Having originated in the academic world and remained the province of PhD students and researchers for years, audio analytics is now being used in UK cities both on its own and to complement video analytics. Similar applications are likely to follow elsewhere in Europe. This article considers developments and discusses recent projects.
By Chris Gomersall, London
Audio analytics has been developed in part to address the limitations of video analytics, notably the fact that in a busy scene, crucial images are often obscured and activity can be hard to follow. Anybody involved in high-end intelligent scene analysis will know that the difference between two people fighting and, say, putting on their coats, can be extremely difficult to detect. Discriminating between good-natured horseplay and real violence is even harder. For the rules-based, non-intuitive intelligence of analytics software, the activities are often too similar for a distinction to be made.
These examples typify the many situations in which audio analytics can enhance scene analysis. The scenarios underline the kind of challenges faced by Ipsotek, a world leader in audio analytics and the only company to offer true integration of video and audio analytics. These are of course easy phrases to trot out but the claims can be substantiated with case studies, some of already mature, while most rival offerings have yet to be used in the field.
Every additional trigger halves false alarms
An environment in which audio analytics can work effectively alongside video analytics is car parks where camera views are often impeded by pillars and low ceilings. Visual triggers can easily be augmented here with a simple audio alarm on the sound of broken laminate glass. A typical situation might be a combination of video analytics to track an object the size and shape of a car, time difference (speed) between two points which is likely to be faster than usual in the event of theft and a third filter to detect the shattered glass. The analytics provider would require each condition to be met for the scenario to be valid and an alarm event to occur. It is our experience that every additional trigger in a scenario will halve the incidence of false alarms, so making the system more credible and useful to the client.
Think of the last time you saw violence on a city street. The likelihood is that you heard the fight before you saw it. Twenty percent of verbal aggression incidents result in physical assault. Audio analytics can be crucial in establishing which party started a fight and it can also reveal if an attack is racially motivated. There is evidence to suggest that judges are willing to sentence more severely when there is an audio file to support video footage, providing the two sets of data are time stamped.

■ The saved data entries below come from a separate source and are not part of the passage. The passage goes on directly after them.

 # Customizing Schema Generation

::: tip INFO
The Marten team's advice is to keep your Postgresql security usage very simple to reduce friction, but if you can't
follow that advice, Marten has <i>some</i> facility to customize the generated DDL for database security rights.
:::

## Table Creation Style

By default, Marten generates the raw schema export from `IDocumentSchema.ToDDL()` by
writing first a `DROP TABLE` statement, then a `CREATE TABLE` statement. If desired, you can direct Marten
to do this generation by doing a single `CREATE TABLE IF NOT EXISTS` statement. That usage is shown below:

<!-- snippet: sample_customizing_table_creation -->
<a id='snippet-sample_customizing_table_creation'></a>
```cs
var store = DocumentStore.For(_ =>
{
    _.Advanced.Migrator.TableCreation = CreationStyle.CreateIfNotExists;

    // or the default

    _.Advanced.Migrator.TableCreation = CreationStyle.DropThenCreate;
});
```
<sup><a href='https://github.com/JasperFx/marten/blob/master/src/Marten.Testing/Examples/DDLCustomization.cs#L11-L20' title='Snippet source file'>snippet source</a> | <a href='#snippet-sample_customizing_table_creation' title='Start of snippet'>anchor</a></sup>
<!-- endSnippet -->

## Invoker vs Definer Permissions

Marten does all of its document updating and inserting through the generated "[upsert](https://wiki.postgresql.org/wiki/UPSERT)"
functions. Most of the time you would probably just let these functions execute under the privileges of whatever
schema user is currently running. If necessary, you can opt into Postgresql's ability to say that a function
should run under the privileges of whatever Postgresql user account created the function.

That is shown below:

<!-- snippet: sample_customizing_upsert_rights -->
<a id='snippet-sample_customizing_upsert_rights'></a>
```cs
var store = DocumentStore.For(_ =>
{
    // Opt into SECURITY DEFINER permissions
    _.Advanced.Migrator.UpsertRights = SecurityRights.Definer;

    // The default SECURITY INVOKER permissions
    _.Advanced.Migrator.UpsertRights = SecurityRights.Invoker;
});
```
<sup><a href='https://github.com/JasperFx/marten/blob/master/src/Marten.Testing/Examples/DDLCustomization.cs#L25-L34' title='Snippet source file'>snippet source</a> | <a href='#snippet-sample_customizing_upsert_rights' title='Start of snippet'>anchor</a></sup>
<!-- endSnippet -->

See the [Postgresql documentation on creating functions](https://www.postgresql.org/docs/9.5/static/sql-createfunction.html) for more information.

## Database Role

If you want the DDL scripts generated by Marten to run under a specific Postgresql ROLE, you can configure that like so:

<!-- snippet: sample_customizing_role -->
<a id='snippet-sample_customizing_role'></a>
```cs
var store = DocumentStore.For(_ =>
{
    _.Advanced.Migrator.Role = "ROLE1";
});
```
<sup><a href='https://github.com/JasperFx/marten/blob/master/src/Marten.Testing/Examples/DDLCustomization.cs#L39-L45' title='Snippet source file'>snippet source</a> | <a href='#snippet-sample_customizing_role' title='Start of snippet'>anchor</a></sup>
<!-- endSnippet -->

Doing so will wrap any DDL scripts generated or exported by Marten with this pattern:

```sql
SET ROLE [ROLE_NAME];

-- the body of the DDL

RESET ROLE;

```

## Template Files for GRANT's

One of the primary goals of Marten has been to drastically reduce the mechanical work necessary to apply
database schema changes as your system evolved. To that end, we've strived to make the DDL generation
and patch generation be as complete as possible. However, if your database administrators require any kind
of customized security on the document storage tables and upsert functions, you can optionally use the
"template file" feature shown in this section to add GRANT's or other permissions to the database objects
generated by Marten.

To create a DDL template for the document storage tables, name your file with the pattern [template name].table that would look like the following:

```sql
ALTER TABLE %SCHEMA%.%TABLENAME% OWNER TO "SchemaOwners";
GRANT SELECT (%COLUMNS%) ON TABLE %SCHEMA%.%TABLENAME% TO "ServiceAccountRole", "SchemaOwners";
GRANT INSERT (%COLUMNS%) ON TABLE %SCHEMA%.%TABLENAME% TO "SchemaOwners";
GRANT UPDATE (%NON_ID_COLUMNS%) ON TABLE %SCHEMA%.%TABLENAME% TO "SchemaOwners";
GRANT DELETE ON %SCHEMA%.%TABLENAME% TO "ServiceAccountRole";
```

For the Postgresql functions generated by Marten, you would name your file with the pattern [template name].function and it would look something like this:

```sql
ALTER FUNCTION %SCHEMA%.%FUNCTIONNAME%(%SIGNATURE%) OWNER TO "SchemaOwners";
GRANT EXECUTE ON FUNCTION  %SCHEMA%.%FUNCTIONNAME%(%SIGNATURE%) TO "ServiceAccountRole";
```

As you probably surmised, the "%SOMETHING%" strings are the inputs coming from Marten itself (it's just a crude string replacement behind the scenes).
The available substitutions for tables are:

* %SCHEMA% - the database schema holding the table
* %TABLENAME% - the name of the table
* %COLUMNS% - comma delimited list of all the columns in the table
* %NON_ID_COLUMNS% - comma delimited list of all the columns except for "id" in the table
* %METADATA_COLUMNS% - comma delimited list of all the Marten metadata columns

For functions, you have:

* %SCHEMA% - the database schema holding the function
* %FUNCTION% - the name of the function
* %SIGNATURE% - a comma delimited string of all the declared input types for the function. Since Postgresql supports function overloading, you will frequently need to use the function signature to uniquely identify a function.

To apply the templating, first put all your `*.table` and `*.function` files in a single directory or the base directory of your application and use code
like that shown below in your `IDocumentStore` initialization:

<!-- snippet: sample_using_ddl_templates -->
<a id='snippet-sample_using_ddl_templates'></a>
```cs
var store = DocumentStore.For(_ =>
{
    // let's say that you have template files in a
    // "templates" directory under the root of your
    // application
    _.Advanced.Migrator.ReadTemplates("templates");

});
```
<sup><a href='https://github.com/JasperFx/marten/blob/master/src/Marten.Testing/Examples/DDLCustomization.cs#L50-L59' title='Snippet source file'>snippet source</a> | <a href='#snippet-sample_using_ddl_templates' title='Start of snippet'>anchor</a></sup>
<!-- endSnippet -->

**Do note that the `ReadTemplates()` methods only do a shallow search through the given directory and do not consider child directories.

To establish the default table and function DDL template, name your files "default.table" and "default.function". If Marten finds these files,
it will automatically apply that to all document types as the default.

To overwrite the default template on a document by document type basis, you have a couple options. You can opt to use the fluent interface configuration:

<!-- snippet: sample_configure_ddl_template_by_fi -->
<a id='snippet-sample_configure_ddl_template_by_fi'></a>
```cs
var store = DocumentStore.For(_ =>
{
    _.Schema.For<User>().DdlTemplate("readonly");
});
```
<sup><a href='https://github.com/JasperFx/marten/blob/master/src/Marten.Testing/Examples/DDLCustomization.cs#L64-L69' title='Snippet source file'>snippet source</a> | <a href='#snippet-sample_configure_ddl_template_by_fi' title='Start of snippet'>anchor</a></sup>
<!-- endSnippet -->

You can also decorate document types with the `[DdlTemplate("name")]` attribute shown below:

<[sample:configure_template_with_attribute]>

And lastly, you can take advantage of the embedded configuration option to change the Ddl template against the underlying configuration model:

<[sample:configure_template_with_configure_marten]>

| Assault, leading to panic alarm |
|
In the UK, street aggression has been exacerbated by recent changes in alcohol licensing laws and a climate of "binge" drinking which contrasts with European café culture. To Ipsotek's surprise, it has become apparent that 70 percent of street violence at night time in bar and club areas is initiated by ladies with their menfolk only joining the fray when blows are exchanged.
Evidential weight
Readers of WIK who have spent time in a CCTV control room will know that cameras rarely pan round to give images of a violent incident until it is already in progress, often with one party lying on the ground. Being omni-directional, audio analytics can capture sound and provide a useful audit trail of events even if the microphone is pointing in the wrong direction. Such an audit trail can be crucial in either confirming or discrediting somebody's version of events in a court of law.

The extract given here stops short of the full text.